*** Opening DATA FOR THE TASK ***
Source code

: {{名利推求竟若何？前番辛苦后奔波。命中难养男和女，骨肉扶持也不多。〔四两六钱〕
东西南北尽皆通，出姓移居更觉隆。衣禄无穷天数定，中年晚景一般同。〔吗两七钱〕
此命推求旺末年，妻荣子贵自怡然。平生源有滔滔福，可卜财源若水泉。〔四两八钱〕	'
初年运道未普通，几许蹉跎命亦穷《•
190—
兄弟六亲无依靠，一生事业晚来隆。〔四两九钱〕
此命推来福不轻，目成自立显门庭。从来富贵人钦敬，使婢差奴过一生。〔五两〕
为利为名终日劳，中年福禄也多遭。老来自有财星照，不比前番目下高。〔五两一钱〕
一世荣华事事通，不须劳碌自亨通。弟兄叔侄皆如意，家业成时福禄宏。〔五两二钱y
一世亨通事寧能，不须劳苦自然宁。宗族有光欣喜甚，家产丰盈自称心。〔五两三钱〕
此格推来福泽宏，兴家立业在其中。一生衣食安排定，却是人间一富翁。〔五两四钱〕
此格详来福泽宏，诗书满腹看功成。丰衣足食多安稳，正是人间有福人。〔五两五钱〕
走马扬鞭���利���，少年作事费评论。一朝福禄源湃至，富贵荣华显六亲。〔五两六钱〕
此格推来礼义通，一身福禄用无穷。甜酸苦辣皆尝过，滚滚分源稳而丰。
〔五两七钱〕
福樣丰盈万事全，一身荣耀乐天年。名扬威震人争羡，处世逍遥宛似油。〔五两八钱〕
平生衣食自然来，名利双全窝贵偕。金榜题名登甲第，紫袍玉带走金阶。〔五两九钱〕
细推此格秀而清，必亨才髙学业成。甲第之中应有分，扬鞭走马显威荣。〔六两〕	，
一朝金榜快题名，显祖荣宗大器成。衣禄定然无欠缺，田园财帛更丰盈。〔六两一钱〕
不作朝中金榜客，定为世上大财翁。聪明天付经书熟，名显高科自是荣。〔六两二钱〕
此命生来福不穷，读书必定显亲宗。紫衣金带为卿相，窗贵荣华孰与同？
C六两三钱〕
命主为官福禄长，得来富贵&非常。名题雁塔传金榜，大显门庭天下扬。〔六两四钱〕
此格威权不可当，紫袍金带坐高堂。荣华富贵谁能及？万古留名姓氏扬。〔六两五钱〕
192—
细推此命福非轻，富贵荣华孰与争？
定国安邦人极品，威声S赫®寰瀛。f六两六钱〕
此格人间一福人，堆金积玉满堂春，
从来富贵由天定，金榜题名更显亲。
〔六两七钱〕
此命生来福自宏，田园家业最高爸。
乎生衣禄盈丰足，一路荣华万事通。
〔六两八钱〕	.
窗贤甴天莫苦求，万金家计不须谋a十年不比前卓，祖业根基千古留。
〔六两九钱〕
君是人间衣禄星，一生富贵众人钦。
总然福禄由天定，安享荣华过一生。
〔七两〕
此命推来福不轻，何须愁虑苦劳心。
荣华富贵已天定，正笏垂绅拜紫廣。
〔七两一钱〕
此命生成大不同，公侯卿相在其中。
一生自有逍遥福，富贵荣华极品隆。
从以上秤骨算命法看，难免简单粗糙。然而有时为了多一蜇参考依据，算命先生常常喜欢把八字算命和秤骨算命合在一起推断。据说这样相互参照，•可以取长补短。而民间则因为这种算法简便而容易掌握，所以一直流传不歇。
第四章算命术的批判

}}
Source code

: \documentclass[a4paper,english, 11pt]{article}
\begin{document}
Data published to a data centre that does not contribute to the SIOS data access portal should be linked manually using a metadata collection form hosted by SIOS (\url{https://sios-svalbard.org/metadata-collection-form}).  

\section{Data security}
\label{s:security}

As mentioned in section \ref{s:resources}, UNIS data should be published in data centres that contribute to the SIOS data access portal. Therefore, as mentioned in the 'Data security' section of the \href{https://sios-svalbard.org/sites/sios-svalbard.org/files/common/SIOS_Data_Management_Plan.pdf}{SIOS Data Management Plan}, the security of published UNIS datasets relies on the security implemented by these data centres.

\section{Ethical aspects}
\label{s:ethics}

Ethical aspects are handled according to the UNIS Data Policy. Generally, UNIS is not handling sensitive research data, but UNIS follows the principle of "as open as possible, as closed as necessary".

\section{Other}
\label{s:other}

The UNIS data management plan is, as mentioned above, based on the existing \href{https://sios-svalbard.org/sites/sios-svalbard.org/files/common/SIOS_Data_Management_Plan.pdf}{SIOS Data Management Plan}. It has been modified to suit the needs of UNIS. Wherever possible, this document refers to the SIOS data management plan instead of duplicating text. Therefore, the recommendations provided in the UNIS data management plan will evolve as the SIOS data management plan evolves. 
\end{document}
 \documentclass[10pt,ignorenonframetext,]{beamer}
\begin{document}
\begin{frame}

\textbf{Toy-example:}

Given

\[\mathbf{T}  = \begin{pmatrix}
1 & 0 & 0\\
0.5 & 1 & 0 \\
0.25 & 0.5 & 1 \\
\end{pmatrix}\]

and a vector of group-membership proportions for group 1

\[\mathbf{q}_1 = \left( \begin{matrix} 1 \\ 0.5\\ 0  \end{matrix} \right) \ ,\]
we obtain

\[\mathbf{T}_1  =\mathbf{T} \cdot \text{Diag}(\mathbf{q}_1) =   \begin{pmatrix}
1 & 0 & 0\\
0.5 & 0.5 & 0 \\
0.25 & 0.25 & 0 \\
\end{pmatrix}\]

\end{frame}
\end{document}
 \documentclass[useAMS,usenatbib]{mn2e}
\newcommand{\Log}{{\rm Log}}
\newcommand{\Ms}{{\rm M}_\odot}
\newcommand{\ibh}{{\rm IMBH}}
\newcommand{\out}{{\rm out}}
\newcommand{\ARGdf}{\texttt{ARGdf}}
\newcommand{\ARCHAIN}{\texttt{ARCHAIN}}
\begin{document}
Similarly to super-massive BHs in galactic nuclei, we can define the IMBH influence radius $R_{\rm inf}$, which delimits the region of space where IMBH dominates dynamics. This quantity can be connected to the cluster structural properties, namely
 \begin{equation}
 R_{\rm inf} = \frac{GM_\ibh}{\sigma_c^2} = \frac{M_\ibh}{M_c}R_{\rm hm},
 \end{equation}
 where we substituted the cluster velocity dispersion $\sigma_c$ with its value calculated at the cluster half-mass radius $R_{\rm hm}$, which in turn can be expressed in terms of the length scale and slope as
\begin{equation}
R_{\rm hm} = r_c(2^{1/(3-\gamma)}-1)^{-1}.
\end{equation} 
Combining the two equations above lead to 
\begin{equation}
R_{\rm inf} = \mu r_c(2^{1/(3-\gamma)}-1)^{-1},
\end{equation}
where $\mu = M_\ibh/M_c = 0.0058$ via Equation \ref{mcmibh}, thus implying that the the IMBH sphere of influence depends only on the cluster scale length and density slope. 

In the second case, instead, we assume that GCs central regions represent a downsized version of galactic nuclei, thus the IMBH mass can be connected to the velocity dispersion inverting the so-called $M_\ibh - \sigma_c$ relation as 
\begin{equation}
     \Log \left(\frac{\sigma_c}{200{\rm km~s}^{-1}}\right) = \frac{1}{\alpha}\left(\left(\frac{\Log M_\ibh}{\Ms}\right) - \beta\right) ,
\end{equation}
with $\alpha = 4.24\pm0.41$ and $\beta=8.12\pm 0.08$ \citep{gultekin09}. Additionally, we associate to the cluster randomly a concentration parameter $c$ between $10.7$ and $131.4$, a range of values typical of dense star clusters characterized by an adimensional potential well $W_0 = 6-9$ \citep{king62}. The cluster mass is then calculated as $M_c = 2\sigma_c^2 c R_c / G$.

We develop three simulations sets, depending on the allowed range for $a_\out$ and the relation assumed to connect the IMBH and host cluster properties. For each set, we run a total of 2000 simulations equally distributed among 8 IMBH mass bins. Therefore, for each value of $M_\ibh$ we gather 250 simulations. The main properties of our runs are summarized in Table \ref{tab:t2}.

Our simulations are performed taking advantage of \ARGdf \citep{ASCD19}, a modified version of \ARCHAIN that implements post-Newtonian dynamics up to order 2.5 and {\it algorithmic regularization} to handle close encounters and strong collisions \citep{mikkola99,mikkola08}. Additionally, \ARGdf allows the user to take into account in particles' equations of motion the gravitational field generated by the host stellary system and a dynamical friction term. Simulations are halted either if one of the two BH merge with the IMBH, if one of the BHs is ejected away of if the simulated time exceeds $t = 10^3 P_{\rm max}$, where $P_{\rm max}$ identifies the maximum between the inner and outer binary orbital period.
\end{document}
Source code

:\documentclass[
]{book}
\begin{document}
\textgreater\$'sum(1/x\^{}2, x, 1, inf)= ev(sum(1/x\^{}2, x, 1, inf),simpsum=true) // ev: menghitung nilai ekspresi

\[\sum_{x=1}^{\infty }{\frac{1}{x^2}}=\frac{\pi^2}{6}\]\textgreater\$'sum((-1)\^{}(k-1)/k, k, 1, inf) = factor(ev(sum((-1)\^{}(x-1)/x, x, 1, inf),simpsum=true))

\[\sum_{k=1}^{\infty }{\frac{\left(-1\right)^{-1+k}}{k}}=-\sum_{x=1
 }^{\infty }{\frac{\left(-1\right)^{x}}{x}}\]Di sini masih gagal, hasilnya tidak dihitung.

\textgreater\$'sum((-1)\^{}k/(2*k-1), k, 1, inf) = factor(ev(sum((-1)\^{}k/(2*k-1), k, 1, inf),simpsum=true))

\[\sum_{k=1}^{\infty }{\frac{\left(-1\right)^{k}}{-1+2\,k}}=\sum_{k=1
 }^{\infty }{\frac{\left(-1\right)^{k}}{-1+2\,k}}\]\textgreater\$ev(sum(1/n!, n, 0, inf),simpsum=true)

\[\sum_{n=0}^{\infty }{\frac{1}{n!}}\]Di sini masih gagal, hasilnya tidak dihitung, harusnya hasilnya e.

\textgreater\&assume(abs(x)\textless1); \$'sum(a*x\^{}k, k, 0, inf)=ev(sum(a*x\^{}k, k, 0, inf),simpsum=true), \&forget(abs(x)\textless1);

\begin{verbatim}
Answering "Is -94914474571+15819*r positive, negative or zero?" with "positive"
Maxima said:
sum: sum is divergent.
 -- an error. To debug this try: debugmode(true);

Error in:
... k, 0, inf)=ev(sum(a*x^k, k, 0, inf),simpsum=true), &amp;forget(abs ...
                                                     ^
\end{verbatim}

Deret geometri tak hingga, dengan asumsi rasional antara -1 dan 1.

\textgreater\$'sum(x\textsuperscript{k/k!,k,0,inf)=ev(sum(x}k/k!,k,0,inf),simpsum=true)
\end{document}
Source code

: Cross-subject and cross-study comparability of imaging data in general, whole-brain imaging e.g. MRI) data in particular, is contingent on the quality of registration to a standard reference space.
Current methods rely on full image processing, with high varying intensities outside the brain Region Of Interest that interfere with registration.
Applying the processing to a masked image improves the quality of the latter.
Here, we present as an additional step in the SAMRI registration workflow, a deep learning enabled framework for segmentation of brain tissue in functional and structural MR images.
*** Closing DATA FOR THE TASK ***
-- WORK TO COMPLETE --
In the records above, locate the lines holding the word "contribute". Copy each of them.

-- ANSWER SECTION --
Data published to a data centre that does not contribute to the SIOS data access portal should be linked manually using a metadata collection form hosted by SIOS (\url{https://sios-svalbard.org/metadata-collection-form}).  
As mentioned in section \ref{s:resources}, UNIS data should be published in data centres that contribute to the SIOS data access portal. Therefore, as mentioned in the 'Data security' section of the \href{https://sios-svalbard.org/sites/sios-svalbard.org/files/common/SIOS_Data_Management_Plan.pdf}{SIOS Data Management Plan}, the security of published UNIS datasets relies on the security implemented by these data centres.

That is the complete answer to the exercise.